O relatório de Vieira pede o indiciamento dos ministros do Supremo Tribunal Federal (STF) Gilmar Mendes, Dias Toffoli e Alexandre de Moraes e do procurador-geral da República, Paulo Gonet, por crimes de responsabilidade. Se aprovado pelo colegiado, o texto será enviado ao Ministério Público Federal.
Vieira explicou que a escolha pelo crime de responsabilidade se deu porque o processo de análise compete ao próprio Senado Federal, que tem a prerrogativa exclusiva de julgar eventual impeachment de ministros do STF. Além disso, o relator disse que para o indiciamento por crimes comuns seriam necessárias quebras de sigilo mais robustas.

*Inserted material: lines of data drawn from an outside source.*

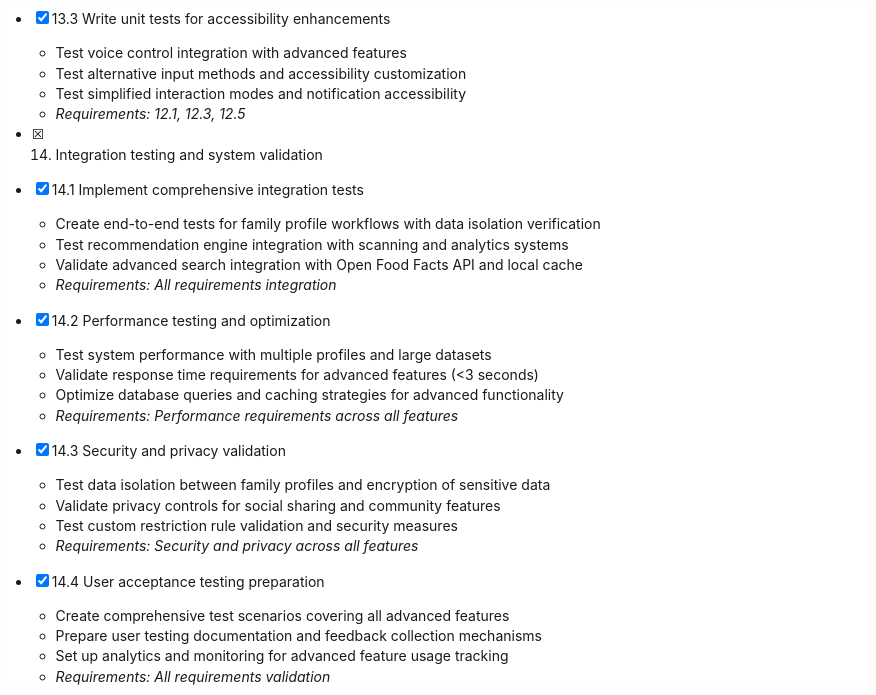 - [x] 13.3 Write unit tests for accessibility enhancements
  - Test voice control integration with advanced features
  - Test alternative input methods and accessibility customization
  - Test simplified interaction modes and notification accessibility
  - _Requirements: 12.1, 12.3, 12.5_

- [x] 14. Integration testing and system validation
- [x] 14.1 Implement comprehensive integration tests
  - Create end-to-end tests for family profile workflows with data isolation verification
  - Test recommendation engine integration with scanning and analytics systems
  - Validate advanced search integration with Open Food Facts API and local cache
  - _Requirements: All requirements integration_

- [x] 14.2 Performance testing and optimization
  - Test system performance with multiple profiles and large datasets
  - Validate response time requirements for advanced features (<3 seconds)
  - Optimize database queries and caching strategies for advanced functionality
  - _Requirements: Performance requirements across all features_

- [x] 14.3 Security and privacy validation
  - Test data isolation between family profiles and encryption of sensitive data
  - Validate privacy controls for social sharing and community features
  - Test custom restriction rule validation and security measures
  - _Requirements: Security and privacy across all features_

- [x] 14.4 User acceptance testing preparation
  - Create comprehensive test scenarios covering all advanced features
  - Prepare user testing documentation and feedback collection mechanisms
  - Set up analytics and monitoring for advanced feature usage tracking
  - _Requirements: All requirements validation_
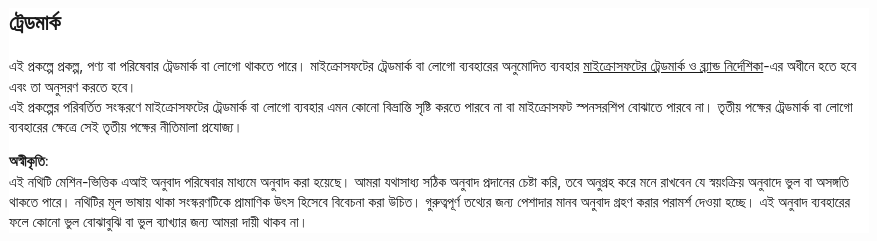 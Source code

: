 ## ট্রেডমার্ক

এই প্রকল্পে প্রকল্প, পণ্য বা পরিষেবার ট্রেডমার্ক বা লোগো থাকতে পারে। মাইক্রোসফটের ট্রেডমার্ক বা লোগো ব্যবহারের অনুমোদিত ব্যবহার [মাইক্রোসফটের ট্রেডমার্ক ও ব্র্যান্ড নির্দেশিকা](https://www.microsoft.com/legal/intellectualproperty/trademarks/usage/general)-এর অধীনে হতে হবে এবং তা অনুসরণ করতে হবে।  
এই প্রকল্পের পরিবর্তিত সংস্করণে মাইক্রোসফটের ট্রেডমার্ক বা লোগো ব্যবহার এমন কোনো বিভ্রান্তি সৃষ্টি করতে পারবে না বা মাইক্রোসফট স্পনসরশিপ বোঝাতে পারবে না। তৃতীয় পক্ষের ট্রেডমার্ক বা লোগো ব্যবহারের ক্ষেত্রে সেই তৃতীয় পক্ষের নীতিমালা প্রযোজ্য।

**অস্বীকৃতি**:  
এই নথিটি মেশিন-ভিত্তিক এআই অনুবাদ পরিষেবার মাধ্যমে অনুবাদ করা হয়েছে। আমরা যথাসাধ্য সঠিক অনুবাদ প্রদানের চেষ্টা করি, তবে অনুগ্রহ করে মনে রাখবেন যে স্বয়ংক্রিয় অনুবাদে ভুল বা অসঙ্গতি থাকতে পারে। নথিটির মূল ভাষায় থাকা সংস্করণটিকে প্রামাণিক উৎস হিসেবে বিবেচনা করা উচিত। গুরুত্বপূর্ণ তথ্যের জন্য পেশাদার মানব অনুবাদ গ্রহণ করার পরামর্শ দেওয়া হচ্ছে। এই অনুবাদ ব্যবহারের ফলে কোনো ভুল বোঝাবুঝি বা ভুল ব্যাখ্যার জন্য আমরা দায়ী থাকব না। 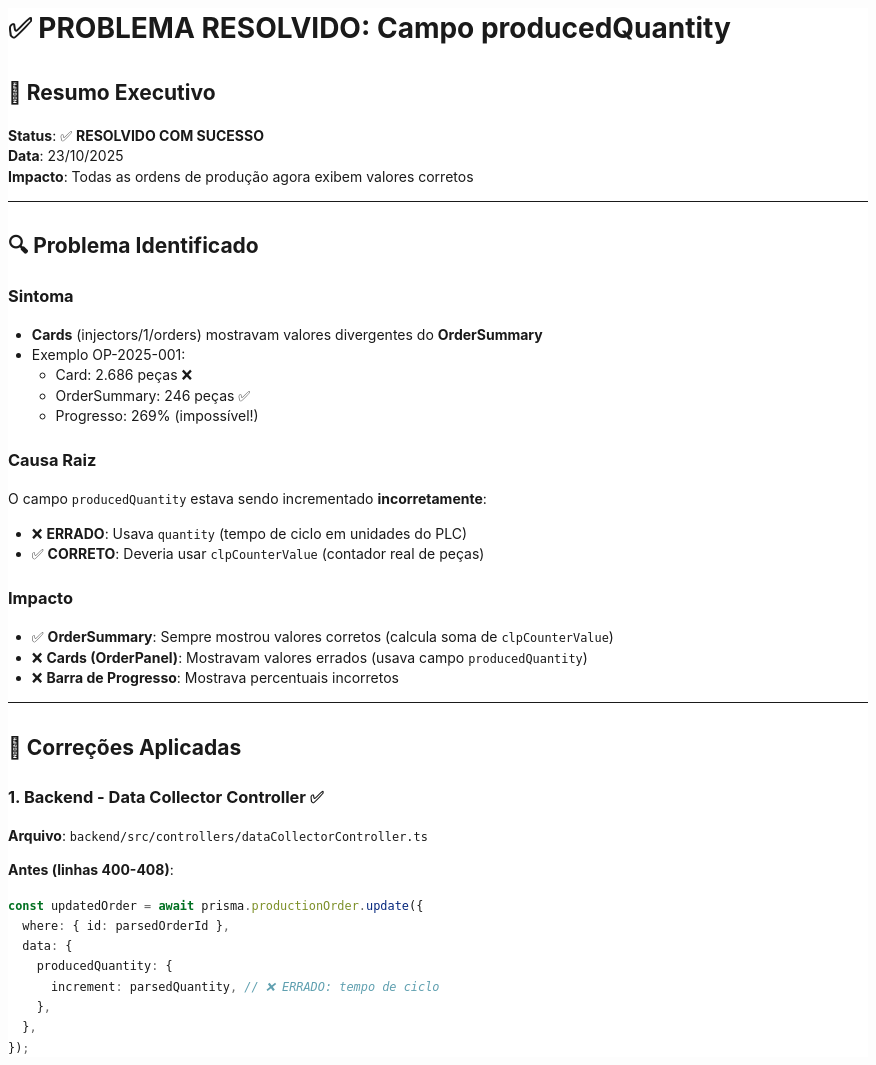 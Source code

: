 # ✅ PROBLEMA RESOLVIDO: Campo producedQuantity

## 🎯 Resumo Executivo

**Status**: ✅ **RESOLVIDO COM SUCESSO**  
**Data**: 23/10/2025  
**Impacto**: Todas as ordens de produção agora exibem valores corretos

---

## 🔍 Problema Identificado

### Sintoma
- **Cards** (injectors/1/orders) mostravam valores divergentes do **OrderSummary**
- Exemplo OP-2025-001:
  - Card: 2.686 peças ❌
  - OrderSummary: 246 peças ✅
  - Progresso: 269% (impossível!)

### Causa Raiz
O campo `producedQuantity` estava sendo incrementado **incorretamente**:
- ❌ **ERRADO**: Usava `quantity` (tempo de ciclo em unidades do PLC)
- ✅ **CORRETO**: Deveria usar `clpCounterValue` (contador real de peças)

### Impacto
- ✅ **OrderSummary**: Sempre mostrou valores corretos (calcula soma de `clpCounterValue`)
- ❌ **Cards (OrderPanel)**: Mostravam valores errados (usava campo `producedQuantity`)
- ❌ **Barra de Progresso**: Mostrava percentuais incorretos

---

## 🔧 Correções Aplicadas

### 1. Backend - Data Collector Controller ✅

**Arquivo**: `backend/src/controllers/dataCollectorController.ts`

**Antes (linhas 400-408)**:
```typescript
const updatedOrder = await prisma.productionOrder.update({
  where: { id: parsedOrderId },
  data: {
    producedQuantity: {
      increment: parsedQuantity, // ❌ ERRADO: tempo de ciclo
    },
  },
});
```
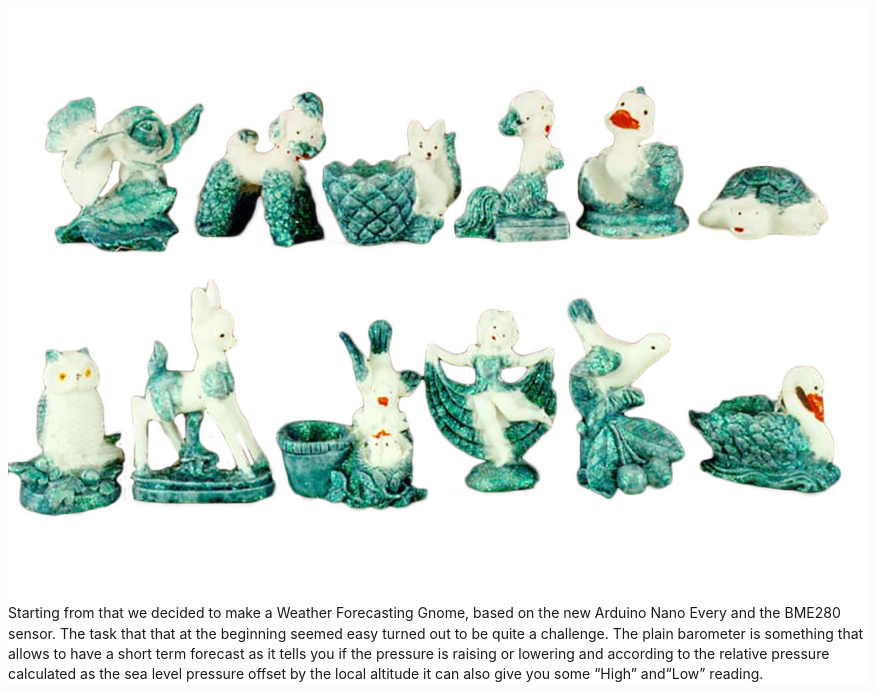 

![Let these little statues tell you the weather forecast with their color.](assets/uploads2ftmp2fb871390e-f4f1-4e46-9f48-c23e2e0530902fcolorstatuette_9tRXfKAGxD.jpg)


Starting from that we decided to make a Weather Forecasting Gnome, based on the new Arduino Nano Every and the BME280 sensor. The task that that at the beginning seemed easy turned out to be quite a challenge. The plain barometer is something that allows to have a short term forecast as it tells you if the pressure is raising or lowering and according to the relative pressure calculated as the sea level pressure offset by the local altitude it can also give you some “High” and“Low” reading.
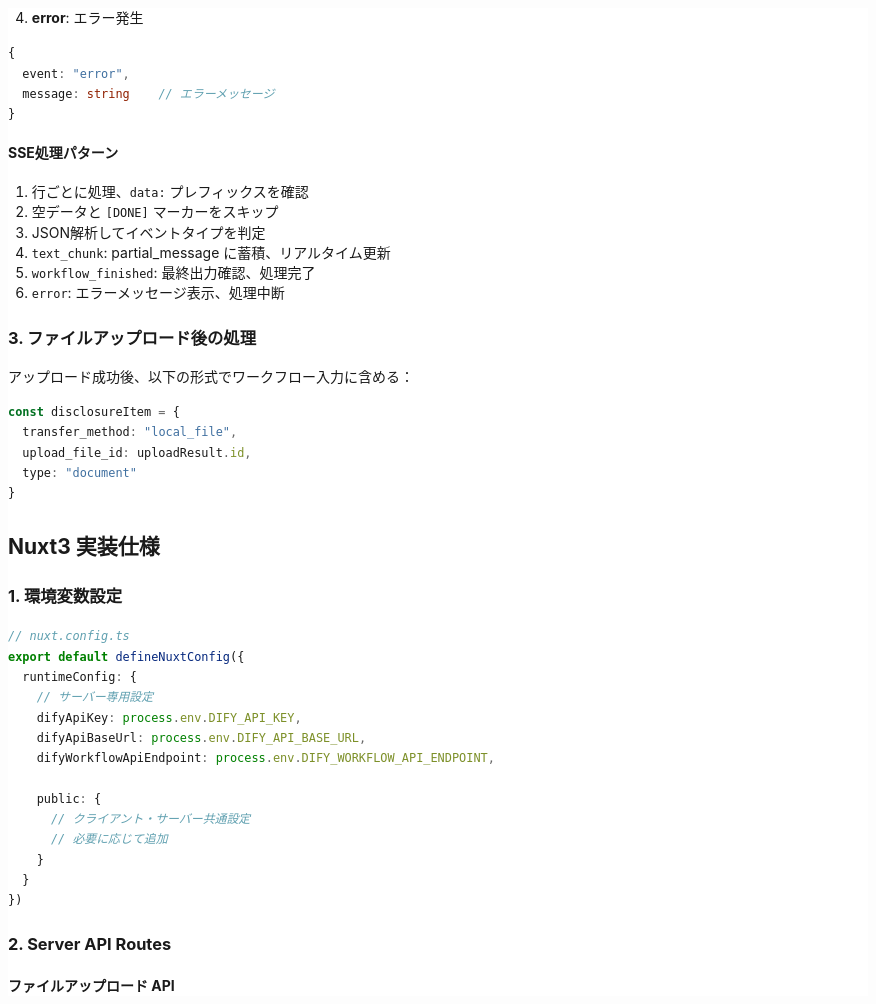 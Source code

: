 4. **error**: エラー発生
```typescript
{
  event: "error",
  message: string    // エラーメッセージ
}
```

#### SSE処理パターン
1. 行ごとに処理、`data:` プレフィックスを確認
2. 空データと `[DONE]` マーカーをスキップ
3. JSON解析してイベントタイプを判定
4. `text_chunk`: partial_message に蓄積、リアルタイム更新
5. `workflow_finished`: 最終出力確認、処理完了
6. `error`: エラーメッセージ表示、処理中断

### 3. ファイルアップロード後の処理

アップロード成功後、以下の形式でワークフロー入力に含める：

```typescript
const disclosureItem = {
  transfer_method: "local_file",
  upload_file_id: uploadResult.id,
  type: "document"
}
```

## Nuxt3 実装仕様

### 1. 環境変数設定

```typescript
// nuxt.config.ts
export default defineNuxtConfig({
  runtimeConfig: {
    // サーバー専用設定
    difyApiKey: process.env.DIFY_API_KEY,
    difyApiBaseUrl: process.env.DIFY_API_BASE_URL,
    difyWorkflowApiEndpoint: process.env.DIFY_WORKFLOW_API_ENDPOINT,
    
    public: {
      // クライアント・サーバー共通設定
      // 必要に応じて追加
    }
  }
})
```

### 2. Server API Routes

#### ファイルアップロード API
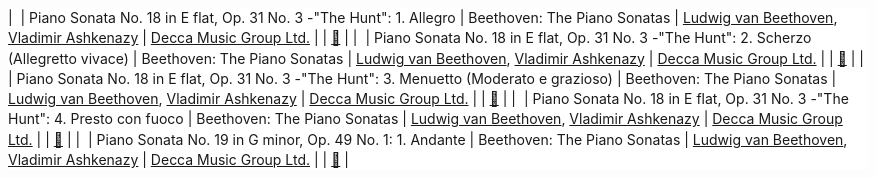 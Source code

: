 | <img src="https://i.scdn.co/image/ab67616d0000b273c18e2114a3a3ef543635197a" alt="" width="50" /> | Piano Sonata No. 18 in E flat, Op. 31 No. 3 -"The Hunt": 1. Allegro                                                                                 | Beethoven: The Piano Sonatas                                                      | [Ludwig van Beethoven](../artists/ludwig_van_beethoven.md), [Vladimir Ashkenazy](../artists/vladimir_ashkenazy.md)                                                                                                                                                                                                                                                                                                                                                                                                                                           | [Decca Music Group Ltd.](../labels/decca_music_group_ltd_.md)                           |     | [🔗](https://open.spotify.com/track/06WBwk3ploTpWPjgM2jdF0) |
| <img src="https://i.scdn.co/image/ab67616d0000b273c18e2114a3a3ef543635197a" alt="" width="50" /> | Piano Sonata No. 18 in E flat, Op. 31 No. 3 -"The Hunt": 2. Scherzo (Allegretto vivace)                                                             | Beethoven: The Piano Sonatas                                                      | [Ludwig van Beethoven](../artists/ludwig_van_beethoven.md), [Vladimir Ashkenazy](../artists/vladimir_ashkenazy.md)                                                                                                                                                                                                                                                                                                                                                                                                                                           | [Decca Music Group Ltd.](../labels/decca_music_group_ltd_.md)                           |     | [🔗](https://open.spotify.com/track/6ghMfD0tM3XxGxhTLQ1ilI) |
| <img src="https://i.scdn.co/image/ab67616d0000b273c18e2114a3a3ef543635197a" alt="" width="50" /> | Piano Sonata No. 18 in E flat, Op. 31 No. 3 -"The Hunt": 3. Menuetto (Moderato e grazioso)                                                          | Beethoven: The Piano Sonatas                                                      | [Ludwig van Beethoven](../artists/ludwig_van_beethoven.md), [Vladimir Ashkenazy](../artists/vladimir_ashkenazy.md)                                                                                                                                                                                                                                                                                                                                                                                                                                           | [Decca Music Group Ltd.](../labels/decca_music_group_ltd_.md)                           |     | [🔗](https://open.spotify.com/track/0Ug52ip9Z9uCWXhicp3lb7) |
| <img src="https://i.scdn.co/image/ab67616d0000b273c18e2114a3a3ef543635197a" alt="" width="50" /> | Piano Sonata No. 18 in E flat, Op. 31 No. 3 -"The Hunt": 4. Presto con fuoco                                                                        | Beethoven: The Piano Sonatas                                                      | [Ludwig van Beethoven](../artists/ludwig_van_beethoven.md), [Vladimir Ashkenazy](../artists/vladimir_ashkenazy.md)                                                                                                                                                                                                                                                                                                                                                                                                                                           | [Decca Music Group Ltd.](../labels/decca_music_group_ltd_.md)                           |     | [🔗](https://open.spotify.com/track/4G1SNHok5v4z8EhG4dsZBi) |
| <img src="https://i.scdn.co/image/ab67616d0000b273c18e2114a3a3ef543635197a" alt="" width="50" /> | Piano Sonata No. 19 in G minor, Op. 49 No. 1: 1. Andante                                                                                            | Beethoven: The Piano Sonatas                                                      | [Ludwig van Beethoven](../artists/ludwig_van_beethoven.md), [Vladimir Ashkenazy](../artists/vladimir_ashkenazy.md)                                                                                                                                                                                                                                                                                                                                                                                                                                           | [Decca Music Group Ltd.](../labels/decca_music_group_ltd_.md)                           |     | [🔗](https://open.spotify.com/track/6fnnJxQzSmNrgZubGxEfoR) | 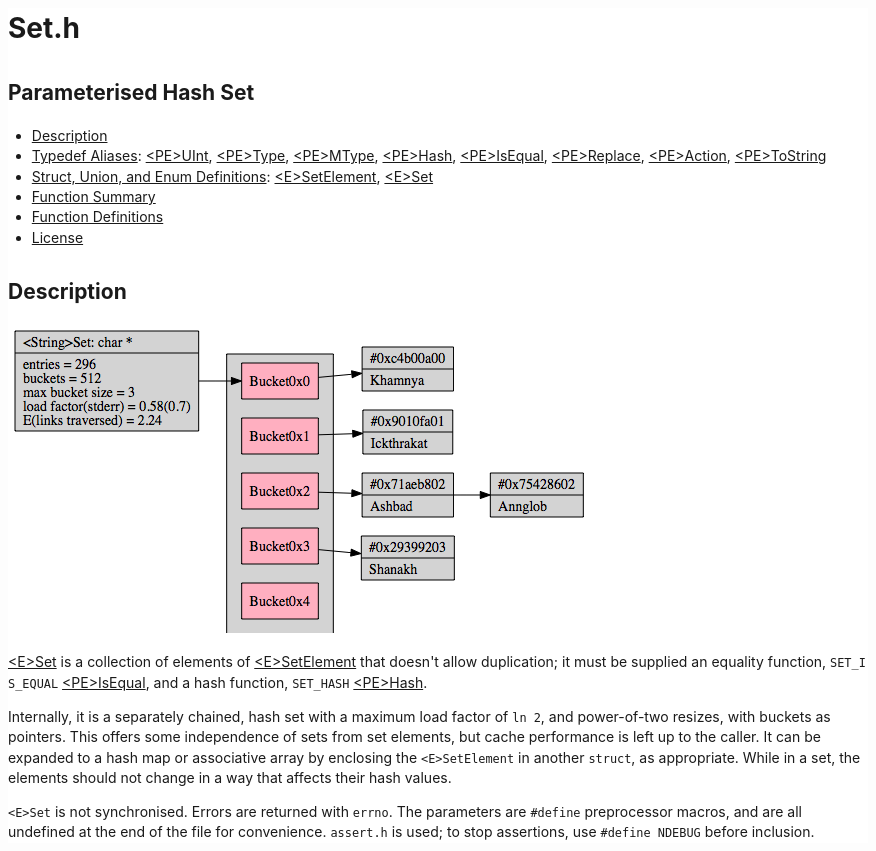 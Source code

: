 # Set\.h #

## Parameterised Hash Set ##

 * [Description](#user-content-preamble)
 * [Typedef Aliases](#user-content-typedef): [&lt;PE&gt;UInt](#user-content-typedef-54b8b39a), [&lt;PE&gt;Type](#user-content-typedef-11e62996), [&lt;PE&gt;MType](#user-content-typedef-7d6f0919), [&lt;PE&gt;Hash](#user-content-typedef-812e78a), [&lt;PE&gt;IsEqual](#user-content-typedef-c1486ede), [&lt;PE&gt;Replace](#user-content-typedef-a4aa6992), [&lt;PE&gt;Action](#user-content-typedef-9c0e506c), [&lt;PE&gt;ToString](#user-content-typedef-a5b40ebe)
 * [Struct, Union, and Enum Definitions](#user-content-tag): [&lt;E&gt;SetElement](#user-content-tag-8952cfcc), [&lt;E&gt;Set](#user-content-tag-c69e9d84)
 * [Function Summary](#user-content-summary)
 * [Function Definitions](#user-content-fn)
 * [License](#user-content-license)

## <a id = "user-content-preamble" name = "user-content-preamble">Description</a> ##

![Example of &lt;String&gt;Set.](web/set.png)

[&lt;E&gt;Set](#user-content-tag-c69e9d84) is a collection of elements of [&lt;E&gt;SetElement](#user-content-tag-8952cfcc) that doesn't allow duplication; it must be supplied an equality function, `SET_IS_EQUAL` [&lt;PE&gt;IsEqual](#user-content-typedef-c1486ede), and a hash function, `SET_HASH` [&lt;PE&gt;Hash](#user-content-typedef-812e78a)\.

Internally, it is a separately chained, hash set with a maximum load factor of `ln 2`, and power\-of\-two resizes, with buckets as pointers\. This offers some independence of sets from set elements, but cache performance is left up to the caller\. It can be expanded to a hash map or associative array by enclosing the `<E>SetElement` in another `struct`, as appropriate\. While in a set, the elements should not change in a way that affects their hash values\.

`<E>Set` is not synchronised\. Errors are returned with `errno`\. The parameters are `#define` preprocessor macros, and are all undefined at the end of the file for convenience\. `assert.h` is used; to stop assertions, use `#define NDEBUG` before inclusion\.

“Conseguimos colocar de pé um relatório que tem suas provas, suas evidências e que, no indiciamento, concentrou no crime de responsabilidade. Essa é uma escolha técnica. O crime de responsabilidade só pode ser processado, investigado e julgado pelo próprio Senado e exige um conjunto probatório menos robusto do que se exige em crimes comuns”, afirmou o senador.
INDICIAMENTOS
Para o indiciamento de Dias Toffoli, são citados julgamentos em situação de suspeição, em razão de vínculos empresariais indiretos com investigados, além de decisões e comportamentos que, segundo o documento, indicariam conflito de interesses e interferência em investigações.
Já Moraes é apontado por atuar em processos nos quais haveria impedimento, diante de relações financeiras envolvendo o escritório de sua esposa com empresa investigada, além de suposta atuação para restringir o alcance das apurações da CPI.
No caso do procurador-geral Paulo Gonet, o documento sustenta que houve omissão diante de indícios considerados robustos contra autoridades, caracterizando, na avaliação da comissão, falha no cumprimento de suas atribuições institucionais.